07/16/2013 - 11:26

Women and energy: A package deal

As this Roundtable has established, women shoulder most of the burdens associated with poor energy access in the developing world. It is women who spend hours collecting firewood in the forest, or who walk several kilometers to buy a five-liter can of kerosene that meets a family's cooking and lighting needs for just a few days. By the same token, whenever people gain access to modern energy services, women are the first beneficiaries—something as simple as a rice cooker can do so much to ease a woman's burdens. And when electricity reduces a woman's burdens, every member of a family benefits.

But before energy technology can be installed and poor families can begin to see improvements in their circumstances, they must be prepared for what is to come. Organizations that help establish community energy systems must administer programs that train people to manage and maintain their new energy facilities on a cooperative basis. It is imperative that women play an energetic role in this process, and indeed they usually do—though sometimes they must be pushed a bit.

The process usually begins with a village meeting, during which information can be disseminated to residents (both men and women). In some very conservative areas of Indonesia, such as Aceh in northern Sumatra, it is not customary for women to take any role in village planning issues—but it is still critical that women be invited to the meetings. In such areas, women usually remain outside at the first meeting, listening to the proceedings but not participating. This might hold true at the second meeting as well. But by the third meeting, women are usually sitting side by side with the men and making their voices heard. Once that breakthrough has been made, women usually play a vigorous role throughout the planning process (though local culture and customs prove too large an obstacle in certain locations).

It is especially critical that a champion for women serve on a cooperative's committee.

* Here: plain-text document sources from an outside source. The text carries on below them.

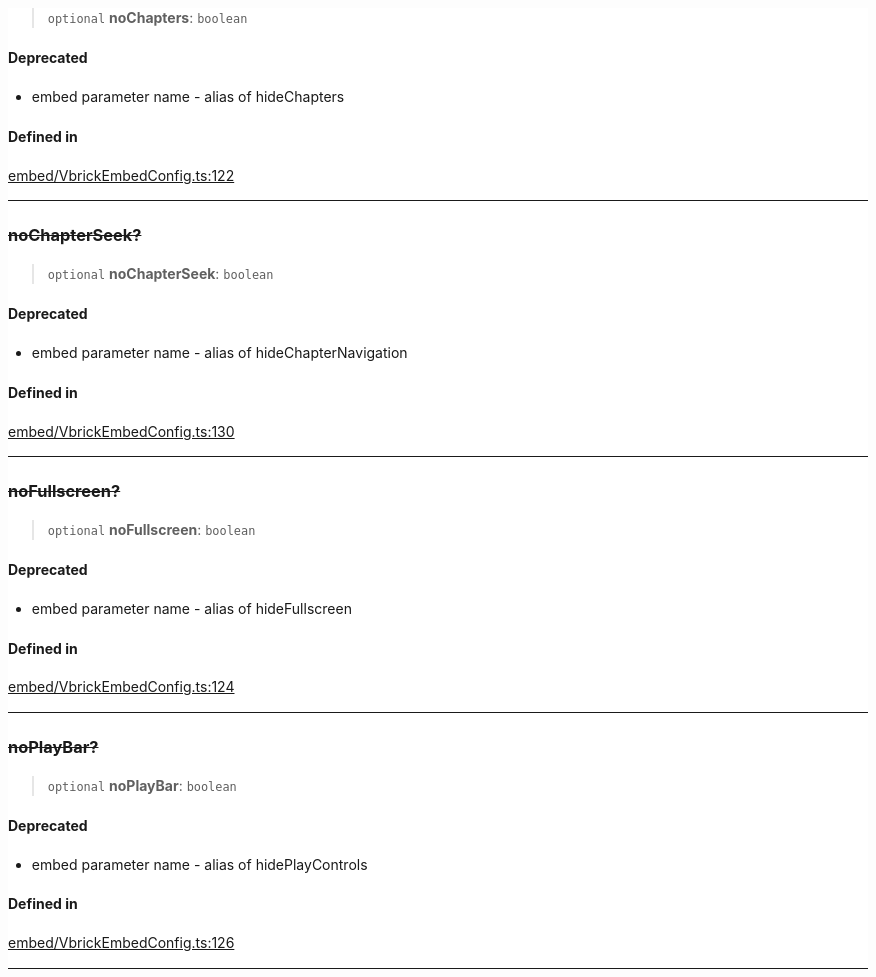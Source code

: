 > `optional` **noChapters**: `boolean`

#### Deprecated

- embed parameter name - alias of hideChapters

#### Defined in

[embed/VbrickEmbedConfig.ts:122](https://github.com/vbrick/rev-sdk-js/blob/main/src/embed/VbrickEmbedConfig.ts#L122)

***

### ~~noChapterSeek?~~

> `optional` **noChapterSeek**: `boolean`

#### Deprecated

- embed parameter name - alias of hideChapterNavigation

#### Defined in

[embed/VbrickEmbedConfig.ts:130](https://github.com/vbrick/rev-sdk-js/blob/main/src/embed/VbrickEmbedConfig.ts#L130)

***

### ~~noFullscreen?~~

> `optional` **noFullscreen**: `boolean`

#### Deprecated

- embed parameter name - alias of hideFullscreen

#### Defined in

[embed/VbrickEmbedConfig.ts:124](https://github.com/vbrick/rev-sdk-js/blob/main/src/embed/VbrickEmbedConfig.ts#L124)

***

### ~~noPlayBar?~~

> `optional` **noPlayBar**: `boolean`

#### Deprecated

- embed parameter name - alias of hidePlayControls

#### Defined in

[embed/VbrickEmbedConfig.ts:126](https://github.com/vbrick/rev-sdk-js/blob/main/src/embed/VbrickEmbedConfig.ts#L126)

***
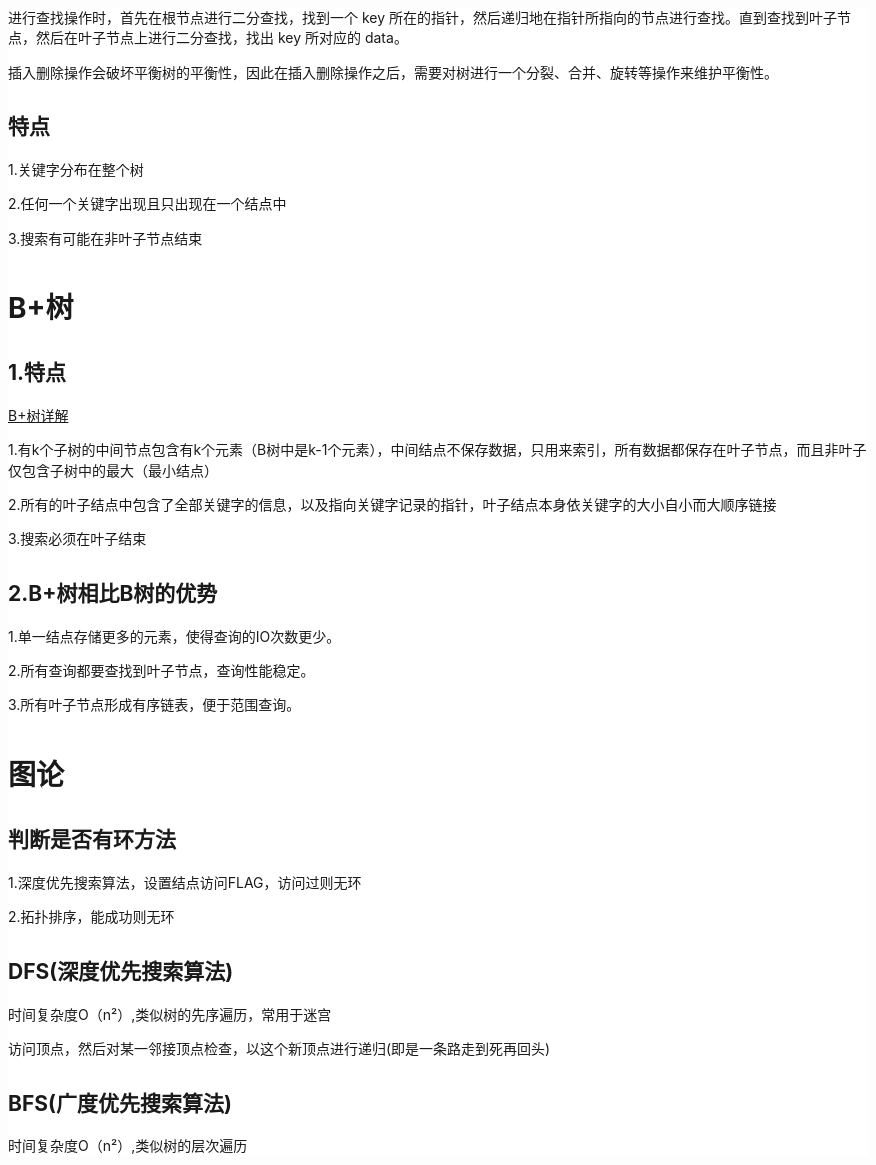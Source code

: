 进行查找操作时，首先在根节点进行二分查找，找到一个 key 所在的指针，然后递归地在指针所指向的节点进行查找。直到查找到叶子节点，然后在叶子节点上进行二分查找，找出 key 所对应的 data。

插入删除操作会破坏平衡树的平衡性，因此在插入删除操作之后，需要对树进行一个分裂、合并、旋转等操作来维护平衡性。



## 特点

1.关键字分布在整个树

2.任何一个关键字出现且只出现在一个结点中

3.搜索有可能在非叶子节点结束

# B+树

## 1.特点

[B+树详解](https://mp.weixin.qq.com/s/jRZMMONW3QP43dsDKIV9VQ)

1.有k个子树的中间节点包含有k个元素（B树中是k-1个元素），中间结点不保存数据，只用来索引，所有数据都保存在叶子节点，而且非叶子仅包含子树中的最大（最小结点）

2.所有的叶子结点中包含了全部关键字的信息，以及指向关键字记录的指针，叶子结点本身依关键字的大小自小而大顺序链接

3.搜索必须在叶子结束

## 2.B+树相比B树的优势

1.单一结点存储更多的元素，使得查询的IO次数更少。

2.所有查询都要查找到叶子节点，查询性能稳定。

3.所有叶子节点形成有序链表，便于范围查询。

# 图论

## 判断是否有环方法

1.深度优先搜索算法，设置结点访问FLAG，访问过则无环

2.拓扑排序，能成功则无环



## DFS(深度优先搜索算法)

时间复杂度O（n²）,类似树的先序遍历，常用于迷宫

访问顶点，然后对某一邻接顶点检查，以这个新顶点进行递归(即是一条路走到死再回头)



## BFS(广度优先搜索算法)

时间复杂度O（n²）,类似树的层次遍历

Women on management committees typically devote careful thought to the ways in which electricity can benefit whole villages, and favor taking steps such as establishing community industrial centers where residents can add value to local agricultural products. Women make certain that rules and regulations benefit men and women alike, and do everything possible to make electricity affordable for residents. Sometimes it is very challenging for women to get spots on committees—but as long as they do, one can be sure that they will make valuable contributions to the management and maintenance of a community's new energy facilities.

To ensure that the benefits of electricity accrue to everyone in a poor community, the involvement of women is indispensable. In a sense, energy technology and women's involvement are a package deal: With one and not the other, it is very hard to improve the lives of poor people in rural areas.